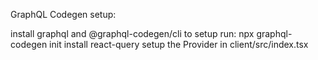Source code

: GraphQL Codegen setup:

install graphql and @graphql-codegen/cli
to setup run: npx graphql-codegen init
install react-query
setup the Provider in client/src/index.tsx
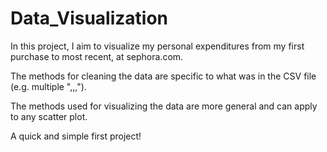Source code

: # Data_Visualization

In this project, I aim to visualize my personal expenditures from my first purchase to most recent, at sephora.com.

The methods for cleaning the data are specific to what was in the CSV file (e.g. multiple ",,,").

The methods used for visualizing the data are more general and can apply to any scatter plot.

A quick and simple first project!
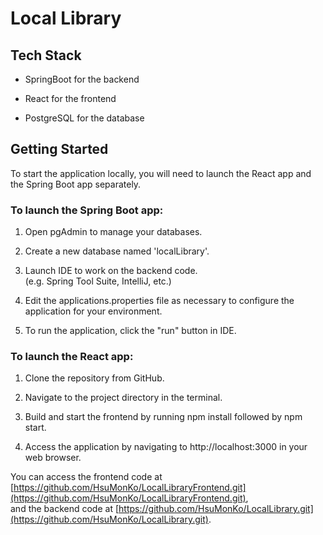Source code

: # Local Library

## Tech Stack

* SpringBoot for the backend

* React for the frontend

* PostgreSQL for the database

## Getting Started

To start the application locally, you will need to launch the React app and the Spring Boot app separately.

### To launch the Spring Boot app:

1. Open pgAdmin to manage your databases.

2. Create a new database named 'localLibrary'.

3. Launch IDE to work on the backend code. \
   (e.g. Spring Tool Suite, IntelliJ, etc.)

4. Edit the applications.properties file as necessary to configure the application for your environment.

5. To run the application, click the "run" button in IDE.

### To launch the React app:

1. Clone the repository from GitHub.

2. Navigate to the project directory in the terminal.
 
3. Build and start the frontend by running npm install followed by npm start.

4. Access the application by navigating to http://localhost:3000 in your web browser.

You can access the frontend code at [https://github.com/HsuMonKo/LocalLibraryFrontend.git](https://github.com/HsuMonKo/LocalLibraryFrontend.git), \
and the backend code at [https://github.com/HsuMonKo/LocalLibrary.git](https://github.com/HsuMonKo/LocalLibrary.git).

→ **Directions for this task**
Out of the material above, output word for word the line with "### To launch the Spring", the line with "4. Edit the", and all lines between them, with nothing else.

→ **Answer space**
### To launch the Spring Boot app:

1. Open pgAdmin to manage your databases.

2. Create a new database named 'localLibrary'.

3. Launch IDE to work on the backend code. \
   (e.g. Spring Tool Suite, IntelliJ, etc.)

4. Edit the applications.properties file as necessary to configure the application for your environment.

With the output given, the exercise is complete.